#### [Provided material]
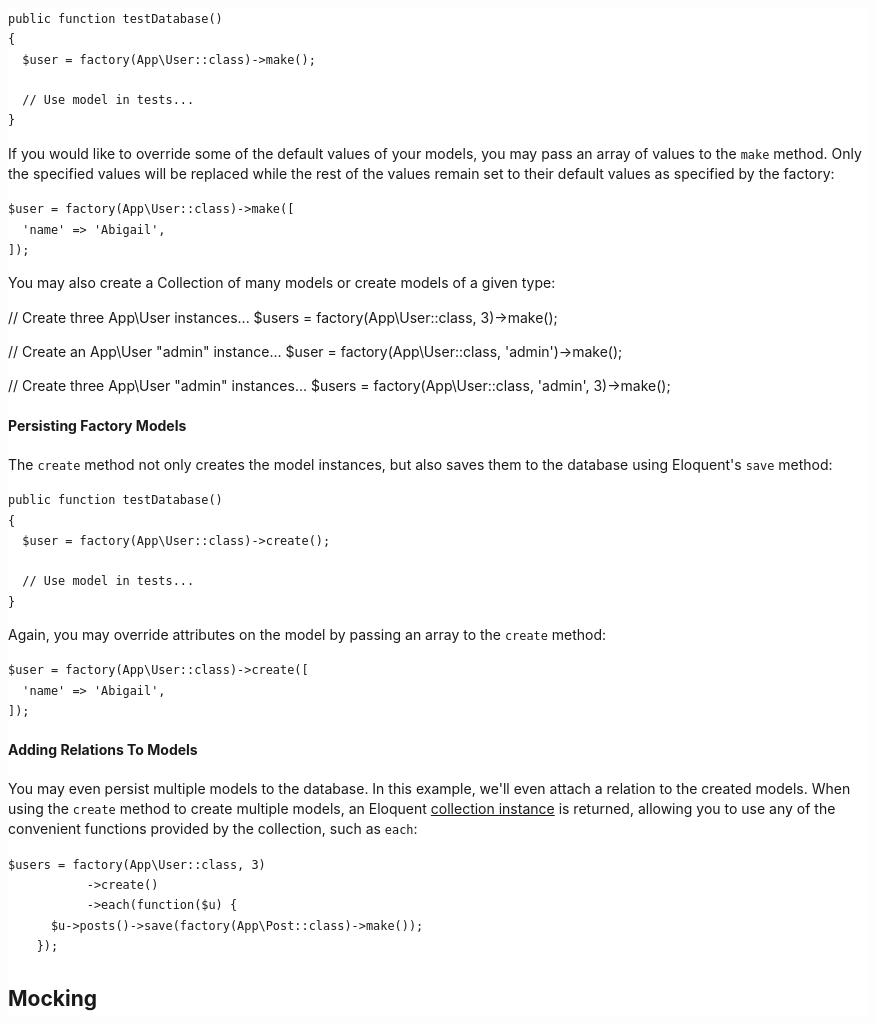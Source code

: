     public function testDatabase()
    {
      $user = factory(App\User::class)->make();

      // Use model in tests...
    }

If you would like to override some of the default values of your models, you may pass an array of values to the `make` method. Only the specified values will be replaced while the rest of the values remain set to their default values as specified by the factory:

    $user = factory(App\User::class)->make([
      'name' => 'Abigail',
    ]);

You may also create a Collection of many models or create models of a given type:

  // Create three App\User instances...
  $users = factory(App\User::class, 3)->make();

  // Create an App\User "admin" instance...
  $user = factory(App\User::class, 'admin')->make();

  // Create three App\User "admin" instances...
  $users = factory(App\User::class, 'admin', 3)->make();

#### Persisting Factory Models

The `create` method not only creates the model instances, but also saves them to the database using Eloquent's `save` method:

    public function testDatabase()
    {
      $user = factory(App\User::class)->create();

      // Use model in tests...
    }

Again, you may override attributes on the model by passing an array to the `create` method:

    $user = factory(App\User::class)->create([
      'name' => 'Abigail',
    ]);

#### Adding Relations To Models

You may even persist multiple models to the database. In this example, we'll even attach a relation to the created models. When using the `create` method to create multiple models, an Eloquent [collection instance](/{{version}}/eloquent-collections) is returned, allowing you to use any of the convenient functions provided by the collection, such as `each`:

    $users = factory(App\User::class, 3)
               ->create()
               ->each(function($u) {
          $u->posts()->save(factory(App\Post::class)->make());
        });

<a name="mocking"></a>
## Mocking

#### [Work task]
What you should repeat exactly is the run of lines from the top of the listing above through the line with "method not only", without pictures.

#### [Task response]
Source code

:     public function testDatabase()
    {
      $user = factory(App\User::class)->make();

      // Use model in tests...
    }

If you would like to override some of the default values of your models, you may pass an array of values to the `make` method. Only the specified values will be replaced while the rest of the values remain set to their default values as specified by the factory:

    $user = factory(App\User::class)->make([
      'name' => 'Abigail',
    ]);

You may also create a Collection of many models or create models of a given type:

  // Create three App\User instances...
  $users = factory(App\User::class, 3)->make();

  // Create an App\User "admin" instance...
  $user = factory(App\User::class, 'admin')->make();

  // Create three App\User "admin" instances...
  $users = factory(App\User::class, 'admin', 3)->make();

#### Persisting Factory Models

The `create` method not only creates the model instances, but also saves them to the database using Eloquent's `save` method:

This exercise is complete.